Read through the records. Copy each line that has the word "example".

########################################

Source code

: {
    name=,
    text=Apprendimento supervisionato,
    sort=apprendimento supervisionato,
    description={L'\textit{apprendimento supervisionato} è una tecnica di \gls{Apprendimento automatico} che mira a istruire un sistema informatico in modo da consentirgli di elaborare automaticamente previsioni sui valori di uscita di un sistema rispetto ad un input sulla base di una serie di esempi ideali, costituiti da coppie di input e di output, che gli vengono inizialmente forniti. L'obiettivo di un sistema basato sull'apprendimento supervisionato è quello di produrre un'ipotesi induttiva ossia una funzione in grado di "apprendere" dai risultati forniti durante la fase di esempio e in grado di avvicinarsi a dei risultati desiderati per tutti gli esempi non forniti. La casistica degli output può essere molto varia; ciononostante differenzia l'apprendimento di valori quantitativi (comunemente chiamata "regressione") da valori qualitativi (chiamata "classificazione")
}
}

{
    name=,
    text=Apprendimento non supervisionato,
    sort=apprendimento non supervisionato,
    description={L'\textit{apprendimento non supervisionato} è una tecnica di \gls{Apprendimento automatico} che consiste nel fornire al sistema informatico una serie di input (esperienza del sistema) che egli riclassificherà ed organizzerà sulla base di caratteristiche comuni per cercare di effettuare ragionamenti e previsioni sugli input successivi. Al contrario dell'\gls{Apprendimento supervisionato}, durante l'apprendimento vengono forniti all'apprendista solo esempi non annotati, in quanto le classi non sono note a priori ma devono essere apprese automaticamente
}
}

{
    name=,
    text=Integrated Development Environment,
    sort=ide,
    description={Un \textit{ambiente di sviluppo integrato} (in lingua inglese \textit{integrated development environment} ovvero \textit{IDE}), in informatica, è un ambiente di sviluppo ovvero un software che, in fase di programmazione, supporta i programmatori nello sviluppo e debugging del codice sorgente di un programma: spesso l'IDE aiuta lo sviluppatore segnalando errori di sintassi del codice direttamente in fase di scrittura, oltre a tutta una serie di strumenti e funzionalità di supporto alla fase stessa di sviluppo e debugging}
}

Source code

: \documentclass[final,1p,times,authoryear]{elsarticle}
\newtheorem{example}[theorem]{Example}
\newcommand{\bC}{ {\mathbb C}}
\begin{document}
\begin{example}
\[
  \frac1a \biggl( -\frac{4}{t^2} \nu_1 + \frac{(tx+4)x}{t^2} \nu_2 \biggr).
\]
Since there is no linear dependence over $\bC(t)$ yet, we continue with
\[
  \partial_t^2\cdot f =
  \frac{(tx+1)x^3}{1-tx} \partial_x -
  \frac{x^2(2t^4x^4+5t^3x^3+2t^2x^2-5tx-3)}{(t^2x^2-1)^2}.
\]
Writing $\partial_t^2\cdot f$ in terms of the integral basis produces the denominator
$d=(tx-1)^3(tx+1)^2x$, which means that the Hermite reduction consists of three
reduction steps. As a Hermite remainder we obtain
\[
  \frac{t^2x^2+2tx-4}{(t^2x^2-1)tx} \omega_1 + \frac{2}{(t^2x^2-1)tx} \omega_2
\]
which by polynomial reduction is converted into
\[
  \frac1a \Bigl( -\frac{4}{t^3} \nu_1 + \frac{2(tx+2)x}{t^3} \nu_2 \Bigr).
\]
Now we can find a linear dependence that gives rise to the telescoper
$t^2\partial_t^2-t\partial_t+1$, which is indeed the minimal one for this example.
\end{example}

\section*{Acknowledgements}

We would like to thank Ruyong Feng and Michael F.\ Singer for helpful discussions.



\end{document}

########################################

* _ANSWER FOR THE TASK_
\newtheorem{example}[theorem]{Example}
\begin{example}
$t^2\partial_t^2-t\partial_t+1$, which is indeed the minimal one for this example.
\end{example}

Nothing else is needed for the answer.